=== Section Start ===

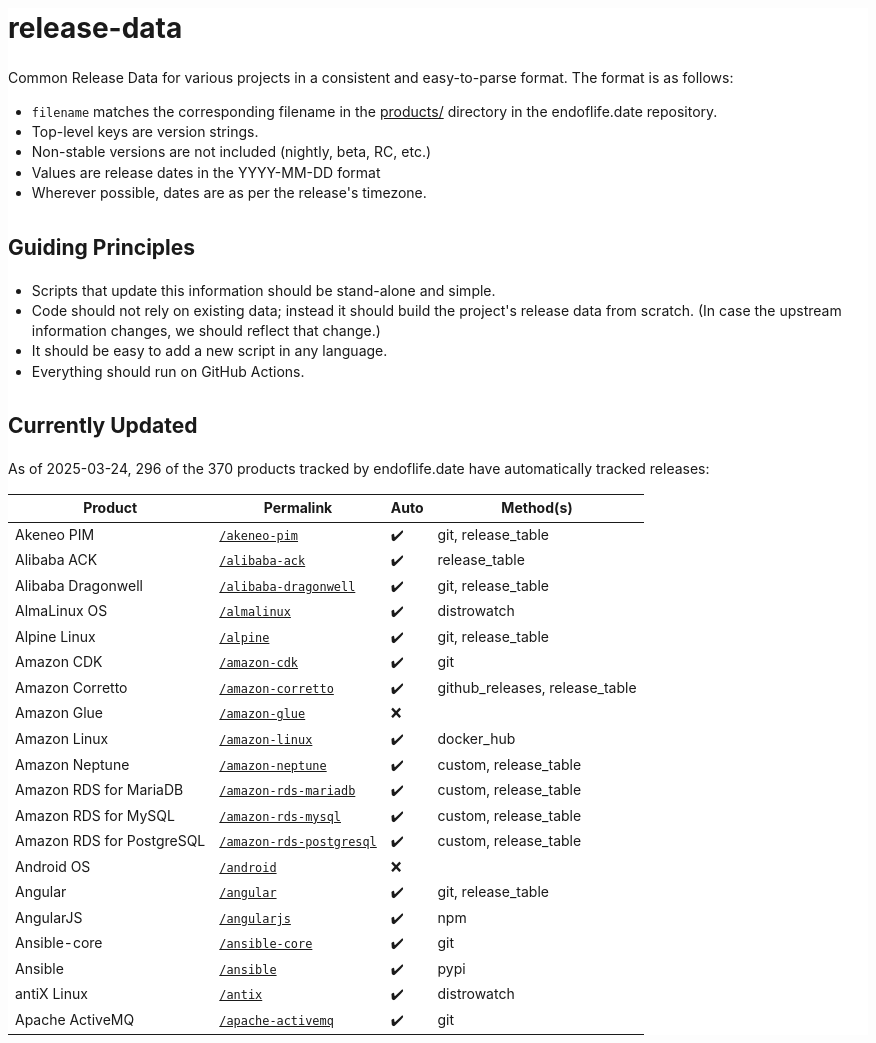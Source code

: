 # release-data

Common Release Data for various projects in a consistent and easy-to-parse format. The format is as follows:

* `filename` matches the corresponding filename in the
  [products/](https://github.com/endoflife-date/endoflife.date/tree/master/products) directory
  in the endoflife.date repository.
* Top-level keys are version strings.
* Non-stable versions are not included (nightly, beta, RC, etc.)
* Values are release dates in the YYYY-MM-DD format
* Wherever possible, dates are as per the release's timezone.

## Guiding Principles

* Scripts that update this information should be stand-alone and simple.
* Code should not rely on existing data; instead it should build the project's release data from scratch.
  (In case the upstream information changes, we should reflect that change.)
* It should be easy to add a new script in any language.
* Everything should run on GitHub Actions.

## Currently Updated

As of 2025-03-24, 296 of the 370 products tracked by endoflife.date have automatically tracked releases:

| Product                                       | Permalink                                                                                              | Auto | Method(s)                         |
|-----------------------------------------------|--------------------------------------------------------------------------------------------------------|------|-----------------------------------|
| Akeneo PIM                                    | [`/akeneo-pim`](https://endoflife.date/akeneo-pim)                                                     | ✔️   | git, release_table                |
| Alibaba ACK                                   | [`/alibaba-ack`](https://endoflife.date/alibaba-ack)                                                   | ✔️   | release_table                     |
| Alibaba Dragonwell                            | [`/alibaba-dragonwell`](https://endoflife.date/alibaba-dragonwell)                                     | ✔️   | git, release_table                |
| AlmaLinux OS                                  | [`/almalinux`](https://endoflife.date/almalinux)                                                       | ✔️   | distrowatch                       |
| Alpine Linux                                  | [`/alpine`](https://endoflife.date/alpine)                                                             | ✔️   | git, release_table                |
| Amazon CDK                                    | [`/amazon-cdk`](https://endoflife.date/amazon-cdk)                                                     | ✔️   | git                               |
| Amazon Corretto                               | [`/amazon-corretto`](https://endoflife.date/amazon-corretto)                                           | ✔️   | github_releases, release_table    |
| Amazon Glue                                   | [`/amazon-glue`](https://endoflife.date/amazon-glue)                                                   | ❌    |                                   |
| Amazon Linux                                  | [`/amazon-linux`](https://endoflife.date/amazon-linux)                                                 | ✔️   | docker_hub                        |
| Amazon Neptune                                | [`/amazon-neptune`](https://endoflife.date/amazon-neptune)                                             | ✔️   | custom, release_table             |
| Amazon RDS for MariaDB                        | [`/amazon-rds-mariadb`](https://endoflife.date/amazon-rds-mariadb)                                     | ✔️   | custom, release_table             |
| Amazon RDS for MySQL                          | [`/amazon-rds-mysql`](https://endoflife.date/amazon-rds-mysql)                                         | ✔️   | custom, release_table             |
| Amazon RDS for PostgreSQL                     | [`/amazon-rds-postgresql`](https://endoflife.date/amazon-rds-postgresql)                               | ✔️   | custom, release_table             |
| Android OS                                    | [`/android`](https://endoflife.date/android)                                                           | ❌    |                                   |
| Angular                                       | [`/angular`](https://endoflife.date/angular)                                                           | ✔️   | git, release_table                |
| AngularJS                                     | [`/angularjs`](https://endoflife.date/angularjs)                                                       | ✔️   | npm                               |
| Ansible-core                                  | [`/ansible-core`](https://endoflife.date/ansible-core)                                                 | ✔️   | git                               |
| Ansible                                       | [`/ansible`](https://endoflife.date/ansible)                                                           | ✔️   | pypi                              |
| antiX Linux                                   | [`/antix`](https://endoflife.date/antix)                                                               | ✔️   | distrowatch                       |
| Apache ActiveMQ                               | [`/apache-activemq`](https://endoflife.date/apache-activemq)                                           | ✔️   | git                               |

=== Section End ===

--- Problem to work on ---
The lines you return should be those above that contain the word "easy", every one of them.

--- Solution for this problem ---
Common Release Data for various projects in a consistent and easy-to-parse format. The format is as follows:
* It should be easy to add a new script in any language.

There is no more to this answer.